Provided information.
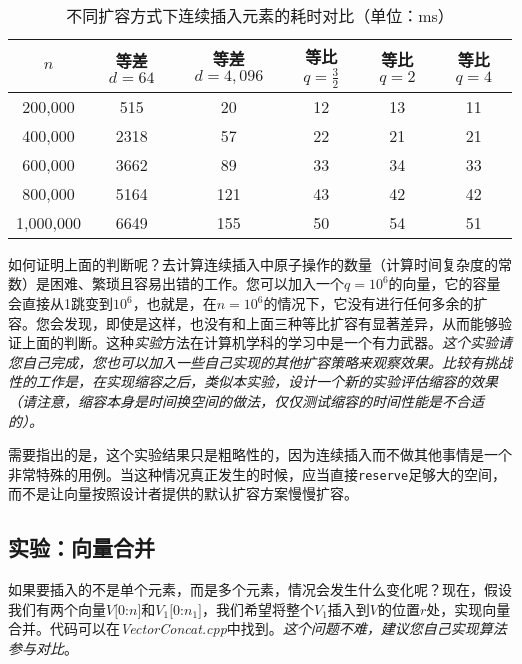 \begin{table}
  \centering
  \caption{不同扩容方式下连续插入元素的耗时对比（单位：ms）}
  \begin{tabular}{c|ccccc}
    \toprule
       $n$ & \thead{等差 \\ $d=64$} & \thead{等差 \\ $d=4,096$} & \thead{等比\\ $q=\frac{3}2$} & \thead{等比 \\ $q=2$} & \thead{等比 \\ $q=4$} 
      \\
    \midrule
    200,000 & 515 & 20 & 12 & 13 & 11 \\ 
    400,000 & 2318 & 57 & 22 & 21 & 21 \\
    600,000 & 3662 & 89 & 33 & 34 & 33 \\
    800,000 & 5164 & 121 & 43 & 42 & 42  \\
    1,000,000 & 6649 & 155 & 50 & 54 & 51 
      \\ 
    \bottomrule
  \end{tabular}
  \label{tab:vec1}
\end{table}

如何证明上面的判断呢？去计算连续插入中原子操作的数量（计算时间复杂度的常数）是困难、繁琐且容易出错的工作。您可以加入一个$q=10^6$的向量，它的容量会直接从1跳变到$10^6$，也就是，在$n=10^6$的情况下，它没有进行任何多余的扩容。您会发现，即使是这样，也没有和上面三种等比扩容有显著差异，从而能够验证上面的判断。这种\textit{实验}方法在计算机学科的学习中是一个有力武器。\textit{这个实验请您自己完成，您也可以加入一些自己实现的其他扩容策略来观察效果。比较有挑战性的工作是，在实现缩容之后，类似本实验，设计一个新的实验评估缩容的效果（请注意，缩容本身是时间换空间的做法，仅仅测试缩容的时间性能是不合适的）。}

需要指出的是，这个实验结果只是粗略性的，因为连续插入而不做其他事情是一个非常特殊的用例。当这种情况真正发生的时候，应当直接\lstinline{reserve}足够大的空间，而不是让向量按照设计者提供的默认扩容方案慢慢扩容。

\subsection{实验：向量合并}
\label{vec:向量合并}
如果要插入的不是单个元素，而是多个元素，情况会发生什么变化呢？现在，假设我们有两个向量$V[0$:$n]$和$V_1[0$:$n_1]$，我们希望将整个$V_1$插入到$V$的位置$r$处，实现向量合并。代码可以在\textit{VectorConcat.cpp}中找到。\textit{这个问题不难，建议您自己实现算法参与对比}。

Problem description.
Write out only the lines that run from the line containing "1,000,000 & 6649 & 155 & 50 & 54 & 51" through the line containing "如何证明上面的判断呢？去计算", both included, exactly as they appear above.

Solution to this exercise.
    1,000,000 & 6649 & 155 & 50 & 54 & 51 
      \\ 
    \bottomrule
  \end{tabular}
  \label{tab:vec1}
\end{table}

如何证明上面的判断呢？去计算连续插入中原子操作的数量（计算时间复杂度的常数）是困难、繁琐且容易出错的工作。您可以加入一个$q=10^6$的向量，它的容量会直接从1跳变到$10^6$，也就是，在$n=10^6$的情况下，它没有进行任何多余的扩容。您会发现，即使是这样，也没有和上面三种等比扩容有显著差异，从而能够验证上面的判断。这种\textit{实验}方法在计算机学科的学习中是一个有力武器。\textit{这个实验请您自己完成，您也可以加入一些自己实现的其他扩容策略来观察效果。比较有挑战性的工作是，在实现缩容之后，类似本实验，设计一个新的实验评估缩容的效果（请注意，缩容本身是时间换空间的做法，仅仅测试缩容的时间性能是不合适的）。}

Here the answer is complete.